Fidelity2 ( ) posted Sat, 12 April 2008 at 7:07 PM · edited Mon, 29 July 2024 at 5:10 AM

Dear Friend: How does a Producer choose to utilize Miniature Models or a Studio instead of CGI? Thank you a lot. Sincerely, Fidelity2.


thundering1 ( ) posted Mon, 14 April 2008 at 10:55 PM

You shooting a movie - or are you talking how one decides between drawing/painting vs CG vs photographing miniatures?

-Lew ;-)


bonestructure ( ) posted Thu, 17 April 2008 at 10:35 AM

Depends on the producer, really. Cost is also some determination. As someone who used to work in the props/miniature department for Toho in Japan, miniatures can be tremendously expensive. It also depends on how it will be presented. Miniatures, such as building sets are often combined using CG to detail the miniatures further and to composite them with the rest of the image.

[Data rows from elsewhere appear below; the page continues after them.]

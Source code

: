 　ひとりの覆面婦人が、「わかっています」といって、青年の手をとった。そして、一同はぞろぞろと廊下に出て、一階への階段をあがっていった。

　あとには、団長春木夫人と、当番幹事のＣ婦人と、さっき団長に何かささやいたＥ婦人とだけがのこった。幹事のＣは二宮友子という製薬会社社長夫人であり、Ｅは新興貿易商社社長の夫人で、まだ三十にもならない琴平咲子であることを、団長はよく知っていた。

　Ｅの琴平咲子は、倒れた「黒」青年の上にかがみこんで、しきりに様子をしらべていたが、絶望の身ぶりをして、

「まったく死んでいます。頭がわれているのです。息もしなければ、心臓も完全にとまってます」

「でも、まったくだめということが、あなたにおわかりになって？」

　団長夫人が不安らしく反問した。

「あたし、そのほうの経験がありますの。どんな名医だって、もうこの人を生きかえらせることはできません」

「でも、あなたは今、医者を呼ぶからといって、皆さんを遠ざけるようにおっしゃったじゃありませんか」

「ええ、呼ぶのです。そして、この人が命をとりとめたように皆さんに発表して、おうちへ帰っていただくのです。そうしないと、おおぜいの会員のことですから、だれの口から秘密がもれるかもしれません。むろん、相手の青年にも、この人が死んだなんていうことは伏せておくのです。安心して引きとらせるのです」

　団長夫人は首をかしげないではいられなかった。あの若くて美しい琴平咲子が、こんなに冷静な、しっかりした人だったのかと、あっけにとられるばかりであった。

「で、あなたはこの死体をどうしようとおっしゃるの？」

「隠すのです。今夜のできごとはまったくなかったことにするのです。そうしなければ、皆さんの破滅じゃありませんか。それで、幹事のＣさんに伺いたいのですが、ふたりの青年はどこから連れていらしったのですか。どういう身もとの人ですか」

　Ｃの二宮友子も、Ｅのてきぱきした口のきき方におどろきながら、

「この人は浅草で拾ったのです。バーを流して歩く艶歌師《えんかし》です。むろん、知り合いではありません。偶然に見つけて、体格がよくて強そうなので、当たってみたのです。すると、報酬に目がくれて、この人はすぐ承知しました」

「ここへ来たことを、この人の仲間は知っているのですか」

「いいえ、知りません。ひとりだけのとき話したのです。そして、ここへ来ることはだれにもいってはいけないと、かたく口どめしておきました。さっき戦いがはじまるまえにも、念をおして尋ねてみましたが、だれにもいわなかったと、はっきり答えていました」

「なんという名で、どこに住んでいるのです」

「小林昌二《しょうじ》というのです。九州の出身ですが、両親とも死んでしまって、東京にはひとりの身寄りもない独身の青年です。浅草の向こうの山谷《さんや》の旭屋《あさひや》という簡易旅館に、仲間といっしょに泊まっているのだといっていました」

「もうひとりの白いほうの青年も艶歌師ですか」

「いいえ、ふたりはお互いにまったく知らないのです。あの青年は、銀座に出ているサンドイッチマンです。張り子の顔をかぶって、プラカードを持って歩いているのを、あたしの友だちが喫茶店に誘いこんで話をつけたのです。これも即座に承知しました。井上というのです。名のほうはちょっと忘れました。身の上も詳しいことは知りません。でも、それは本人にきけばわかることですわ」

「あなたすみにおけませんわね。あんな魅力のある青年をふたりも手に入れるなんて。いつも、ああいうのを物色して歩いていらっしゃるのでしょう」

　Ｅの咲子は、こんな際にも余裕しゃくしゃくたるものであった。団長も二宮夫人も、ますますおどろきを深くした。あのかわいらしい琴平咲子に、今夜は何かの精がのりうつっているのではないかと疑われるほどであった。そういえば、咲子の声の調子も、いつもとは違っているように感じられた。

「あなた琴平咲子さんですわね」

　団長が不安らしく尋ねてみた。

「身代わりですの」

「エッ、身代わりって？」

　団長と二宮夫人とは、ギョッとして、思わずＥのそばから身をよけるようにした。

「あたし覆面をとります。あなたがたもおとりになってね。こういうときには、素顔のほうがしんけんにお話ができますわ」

Most often today, it's not a matter of one or the other, but a combination of miniatures, CG and matte painting, as well as 3/4 builds that only go up, say for a building, one floor in the build and then use CG to extend them up the rest of the height of the building. It really depends on what it's going to be used for. There are just some things that miniatures can do that CG can't do effectively. As an example, the destruction of Venice in LEAGUE OF EXTRAORDINARY GENTLEMEN couldn't have been done well in CG. It would have looked too much like CG instead of realistic building collapses, though CG was certainly used to enhance it.

CG is wonderful, I love CG, but sometimes you just have to use actual physical objects to get the right look and physics.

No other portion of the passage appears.